DIRECTIONS FOR THIS TASK:
Keep every line of the data below that has the string "action" and present those lines.

ENTRIES SHOWN:
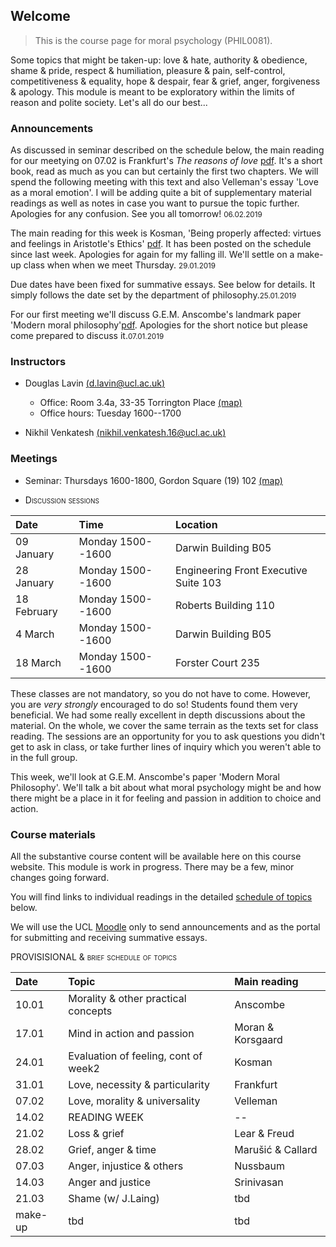 ## Welcome

> This is the course page for moral psychology (PHIL0081). 

Some topics that might be taken-up: love & hate, authority & obedience, shame & pride, respect & humiliation, pleasure & pain, self-control, competitiveness & equality, hope & despair, fear & grief, anger, forgiveness & apology. This module is meant to be exploratory within the limits of reason and polite society. Let's all do our best...

### Announcements

As discussed in seminar described on the schedule below, the main reading for our meetying on 07.02 is Frankfurt's *The reasons of love* [pdf](https://www.dropbox.com/s/caiw3rj9pbockq3/Frankfurt-ReasonsofLove.pdf?dl=0). It's a short book, read as much as you can but certainly the first two chapters. We will spend the following meeting with this text and also Velleman's essay 'Love as a moral emotion'. I will be adding quite a bit of supplementary material readings as well as notes in case you want to pursue the topic further. Apologies for any confusion. See you all tomorrow!
<small>06.02.2019</small>


The main reading for this week is Kosman, 'Being properly affected: virtues and feelings in Aristotle's Ethics' [pdf](https://www.dropbox.com/s/0fwvznra1zeqo5w/kosman_properly_affected.pdf?dl=0). It has been posted on the schedule since last week. Apologies for again for my falling ill. We'll settle on a make-up class when when we meet Thursday. <small>29.01.2019</small>

Due dates have been fixed for summative essays. See below for details. It simply follows the date set by the department of philosophy.<small>25.01.2019</small>

For our first meeting we'll discuss G.E.M. Anscombe's landmark paper 'Modern moral philosophy'[pdf](https://www.dropbox.com/s/i3iqx4cy2o9cm8k/Anscombe%20-%201958%20-%20Modern%20Moral%20Philosophy.pdf?dl=0). Apologies for the short notice but please come prepared to discuss it.<small>07.01.2019</small>









<!-- 
A couple questions on forgiveness have been added to the initial set of topics [link](https://www.dropbox.com/s/n0u52rtzbshj1h1/essay-topics-summative.pdf?dl=0).

The topic for seminar on December 7 is forgiveness.<sub><small>December 5</small></sub>
- The central texts are the following: 
  + Hannah Arendt, ["Irreversability and the power to forgive"](https://www.dropbox.com/s/kz2huo3sc6ern0g/arendt-forgiveness.pdf?dl=0) *The Human Condition* ch33
  + Avishai Margalit, ["Forgiving and forgetting"](https://www.dropbox.com/s/43sd9jh4wr3h88h/Margalit-The%20Ethics%20of%20Memory.pdf?dl=0), in *The Ethics of Memory* pp. 183-210.

A few important announcements <sub><small>November 24</small></sub>
- I've posted additional office hours each week to discuss among other things your plans for the summative essay. Access the calendar through my [webpage](http://www.douglaslavin.org/)
  - If there are materials you would like to discuss please upload them [here](https://www.dropbox.com/request/oY2JI7TC4oIfUD1gtMsb) a couple days in advance of our meeting.
- As Alec said, I'm planning to have the make-up session during Alec's usual slot on Monday.

- Royal Institute of Philosophy London Lecture Series for 2017-8 is on Passion and Emotion. Fridays at 1700 at the RIP. It's a great schedule of speakers and a great fit with themes from our seminar. [(link)](http://royalinstitutephilosophy.org/events/london-lecture-series/)

- There is a discussion session meeting Monday, *October 9th*! You are strongly encouraged to attend. We'll look at G.E.M. Anscombe's paper 'Modern Moral Philosophy', and we'll talk about what a moral psychology might be and how there might be a place for feelings or passions in it. Further details about the discussion sections are below.

- Formative essay topics now posted [below](assessment.md). <small>06.11.2017</small> -->


### Instructors

- Douglas Lavin [(d.lavin@ucl.ac.uk)](d.lavin@ucl.ac.uk)

  + Office: Room 3.4a, 33-35 Torrington Place [(map)](http://www.ucl.ac.uk/maps/33-35-torrington-place)
  + Office hours: Tuesday 1600--1700
    <!-- - [email policy](#noemail) -->
 <!-- [schedule](http://www.supersaas.co.uk/schedule/DouglasLavin/OfficeHoursUCL) -->

- Nikhil Venkatesh [(nikhil.venkatesh.16@ucl.ac.uk)](nikhil.venkatesh.16@ucl.ac.uk)


### Meetings

- Seminar: Thursdays 1600-1800, Gordon Square (19) 102 [(map)](http://www.ucl.ac.uk/maps/19-gordon-square)


- <span style="font-variant:small-caps;">Discussion sessions</span>

| Date        | Time              | Location                              |
|:------------|:------------------|:--------------------------------------|
| 09 January  | Monday 1500--1600 | Darwin Building B05                   |
| 28 January  | Monday 1500--1600 | Engineering Front Executive Suite 103 |
| 18 February | Monday 1500--1600 | Roberts Building 110                  |
| 4 March     | Monday 1500--1600 | Darwin Building B05                   |
| 18 March    | Monday 1500--1600 | Forster Court 235                     |


These classes are not mandatory, so you do not have to come. However, you are *very strongly* encouraged to do so! Students found them very beneficial. We had some really excellent in depth discussions about the material. On the whole, we cover the same terrain as the texts set for class reading. The sessions are an opportunity for you to ask questions you didn't get to ask in class, or take further lines of inquiry which you weren't able to in the full group.

This week, we'll look at G.E.M. Anscombe's paper 'Modern Moral Philosophy'. We'll talk a bit about what moral psychology might be and how there might be a place in it for feeling and passion in addition to choice and action.


### Course materials

All the substantive course content will be available here on this course website. This module is work in progress. There may be a few, minor changes going forward.

You will find links to individual readings in the detailed [schedule of topics](/schedule) below.



We will use the UCL [Moodle](https://moodle-1819.ucl.ac.uk/course/view.php?id=6599) only to send announcements and as the portal for submitting and receiving summative essays.

<!-- A folder with all the assigned and supplemental readings is posted  
[here](https://www.dropbox.com/sh/6co6o1lykiw13uf/AAAOD2ZQkDpU9psqM2IndYbia?dl=0). -->



<span style="font-variant:small-caps;"> PROVISISIONAL & brief schedule of topics</span>

| Date    | Topic                                | Main reading      |
|:--------|:-------------------------------------|:------------------|
| 10.01   | Morality & other practical concepts  | Anscombe          |
| 17.01   | Mind in action and passion           | Moran & Korsgaard |
| 24.01   | Evaluation of feeling, cont of week2 | Kosman            |
| 31.01   | Love, necessity & particularity      | Frankfurt         |
| 07.02   | Love, morality & universality        | Velleman          |
| 14.02   | READING WEEK                         | --                |
| 21.02   | Loss & grief                         | Lear & Freud      |
| 28.02   | Grief, anger & time                  | Marušić & Callard |
| 07.03   | Anger, injustice & others            | Nussbaum          |
| 14.03   | Anger and justice                    | Srinivasan        |
| 21.03   | Shame (w/ J.Laing)                   | tbd               |
| make-up | tbd                                  | tbd               |



<!-- Forgiveness & memory | Arendt & Margalit    -->





<!-- https://www.ucl.ac.uk/comparative-literature/staff-bio/jennifer.rushworth -->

ANSWER AREA:
This week, we'll look at G.E.M. Anscombe's paper 'Modern Moral Philosophy'. We'll talk a bit about what moral psychology might be and how there might be a place in it for feeling and passion in addition to choice and action.
| 17.01   | Mind in action and passion           | Moran & Korsgaard |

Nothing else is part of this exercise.